Kendimi hep kreatif dünyanın bir parçası olarak gördüm. Hikaye anlatmayı ve yazmayı çocukluğumdan beri çok severim ve bunu mekanlarda bulduğumu düşünüyorum. Kendimi kelimeler dışında en iyi ifade ettiğim ortam dijital ortamda yarattığım mekanlar. Bunları çizerken hikayelerini yazmaktan çok keyif oluyorum.
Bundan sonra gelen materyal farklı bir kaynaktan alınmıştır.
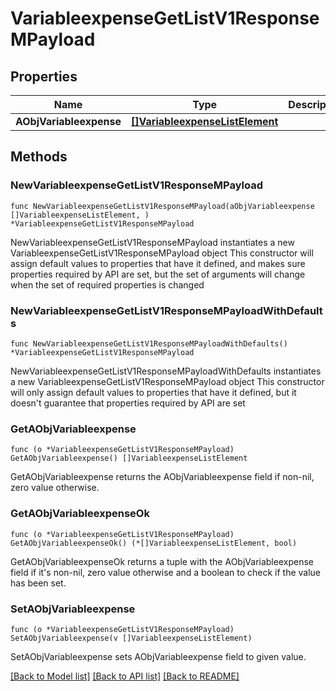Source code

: # VariableexpenseGetListV1ResponseMPayload

## Properties

Name | Type | Description | Notes
------------ | ------------- | ------------- | -------------
**AObjVariableexpense** | [**[]VariableexpenseListElement**](VariableexpenseListElement.md) |  | 

## Methods

### NewVariableexpenseGetListV1ResponseMPayload

`func NewVariableexpenseGetListV1ResponseMPayload(aObjVariableexpense []VariableexpenseListElement, ) *VariableexpenseGetListV1ResponseMPayload`

NewVariableexpenseGetListV1ResponseMPayload instantiates a new VariableexpenseGetListV1ResponseMPayload object
This constructor will assign default values to properties that have it defined,
and makes sure properties required by API are set, but the set of arguments
will change when the set of required properties is changed

### NewVariableexpenseGetListV1ResponseMPayloadWithDefaults

`func NewVariableexpenseGetListV1ResponseMPayloadWithDefaults() *VariableexpenseGetListV1ResponseMPayload`

NewVariableexpenseGetListV1ResponseMPayloadWithDefaults instantiates a new VariableexpenseGetListV1ResponseMPayload object
This constructor will only assign default values to properties that have it defined,
but it doesn't guarantee that properties required by API are set

### GetAObjVariableexpense

`func (o *VariableexpenseGetListV1ResponseMPayload) GetAObjVariableexpense() []VariableexpenseListElement`

GetAObjVariableexpense returns the AObjVariableexpense field if non-nil, zero value otherwise.

### GetAObjVariableexpenseOk

`func (o *VariableexpenseGetListV1ResponseMPayload) GetAObjVariableexpenseOk() (*[]VariableexpenseListElement, bool)`

GetAObjVariableexpenseOk returns a tuple with the AObjVariableexpense field if it's non-nil, zero value otherwise
and a boolean to check if the value has been set.

### SetAObjVariableexpense

`func (o *VariableexpenseGetListV1ResponseMPayload) SetAObjVariableexpense(v []VariableexpenseListElement)`

SetAObjVariableexpense sets AObjVariableexpense field to given value.



[[Back to Model list]](../README.md#documentation-for-models) [[Back to API list]](../README.md#documentation-for-api-endpoints) [[Back to README]](../README.md)


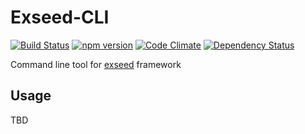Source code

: # Exseed-CLI

[![Build Status](https://travis-ci.org/exseed/exseed-cli.svg?branch=master)](https://travis-ci.org/exseed/exseed-cli)
[![npm version](https://badge.fury.io/js/exseed-cli.svg)](https://badge.fury.io/js/exseed-cli)
[![Code Climate](https://codeclimate.com/github/exseed/exseed-cli/badges/gpa.svg)](https://codeclimate.com/github/exseed/exseed-cli)
[![Dependency Status](https://david-dm.org/exseed/exseed-cli.svg)](https://david-dm.org/exseed/exseed-cli)

Command line tool for [exseed](https://github.com/exseed/exseed) framework

## Usage

TBD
Sanırım kalem ve kağıtla oynamam çok
küçükken, yaklaşık 6 yaşındayken başladı ve şu anda bile yanımdan sketchbookumu ayırmıyorum.

EXIT-Green Suede Walls for the Basketball Court

Los Angeles’a Kelly Wearstler ofisinde konsept tasarımcısı olarak çalıştınız. Sonrasında kendi ajansınızı kurdunuz. Eğitim ve kariyerinizin çoğunlukla Amerika’da ilerlediğini söyleyebiliriz. Bu hikaye nasıl başladı?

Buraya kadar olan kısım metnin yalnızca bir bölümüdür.